Additionally, a sensor groove 414 may be formed on the upper surface of the tray body 41. The temperature sensor 77 may be inserted into the sensor groove 414 while being mounted on the temperature sensor mounting part 614. Additionally, the temperature sensor 77 may measure the temperature that determines completion of ice-making by being in contact with the first tray 40 within the sensor groove 414.

Additionally, a terminal groove 415 may be formed on the upper surface of tray body 41. The terminal groove 415 may accommodate a terminal 78 connecting the electric wire of the heater 48 and the electric wire 781. Accordingly, the heater 48 and the terminal 78 provided in the tray body 41 do not protrude from the tray body 41 and do not interfere with the flow of cold air.

Additionally, a tray rib 416 may be formed on the upper surface of the tray body 41. The tray rib 416 may be formed along a position corresponding to the guide edge 622 of the cold air guide part 62.

Meanwhile, the tray mounting part 431 may be formed at the front end of the tray body 41. The tray mounting part 431 may extend upward from the front end of the tray body 41. Additionally, a pair of tray mounting parts 431 may be provided on both left and right sides.

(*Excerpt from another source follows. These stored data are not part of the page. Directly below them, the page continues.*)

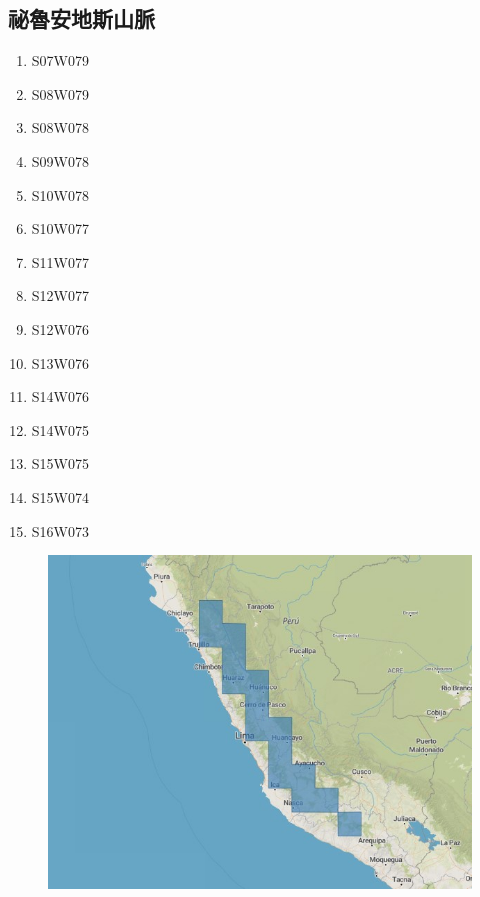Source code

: \documentclass[a4paper, 12pt]{article}
\begin{document}
\begin{appendices}
    \subsection{祕魯安地斯山脈}
    \begin{multicols}{4}
        \begin{enumerate}
            \item S07W079
            \item S08W079
            \item S08W078
            \item S09W078
            \item S10W078
            \item S10W077
            \item S11W077
            \item S12W077
            \item S12W076
            \item S13W076
            \item S14W076
            \item S14W075
            \item S15W075
            \item S15W074
            \item S16W073
        \end{enumerate}
    \end{multicols}
    \begin{figure}[H]
        \centering
        \includegraphics[width=0.8\linewidth]{fig/a3.jpg}
    \end{figure}

\end{appendices}
\end{document}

A screw hole is formed in the tray mounting part 431, and the screw passing through the screw hole may secure the first tray 40 to the mounting member 26.

A tray support part 417 may be further formed at the front end of the tray body 41. The tray support part 417 extends downward from the front end of the tray body 41 and is in contact with the mounting member 26 to maintain the horizontal mounting state of the first tray 40. The tray support part 417 is located between the tray mounting parts 431, and a pair of tray support parts 417 may be provided on both left and right sides. The first tray 40 may be stably mounted and maintain its position despite the rotational force generated when the ice maker 30 operates due to the tray mounting part 431 and the tray support part 417 extending in the vertical direction.

Additionally, the upper connection part 411 may protrude downward on both left and right sides of the tray body 41. The upper connection part 411 may be formed at a position corresponding to the lower connection part 512. In addition, the upper connection part 411 may be located outside the lower connection part 512. The inner surface of the upper connection part 411 and the outer surface of the lower connection part 512 may be in contact with each other.

In addition, the holder connection part 721 of the tray holder 72 passes through the upper connection part 411 but does not contact the upper connection part 411 or transmit power. Additionally, a portion of the holder connection part 721 that passes through the upper connection part 411 may be coupled to the lower connection part 512 to transmit power.

The upper connection part 411 may be located rearward of the first cell 401. In other words, the ice maker 30 may have a structure in which the cell C opens and closes when the second tray 50 rotates about the upper connection part 411 and the lower connection part 512.

The first tray 40 may further include a drive part mounting part 44. The drive part mounting part 44 may protrude laterally from one end of the left and right sides of the tray body 41 that is farther from the water supply part 64.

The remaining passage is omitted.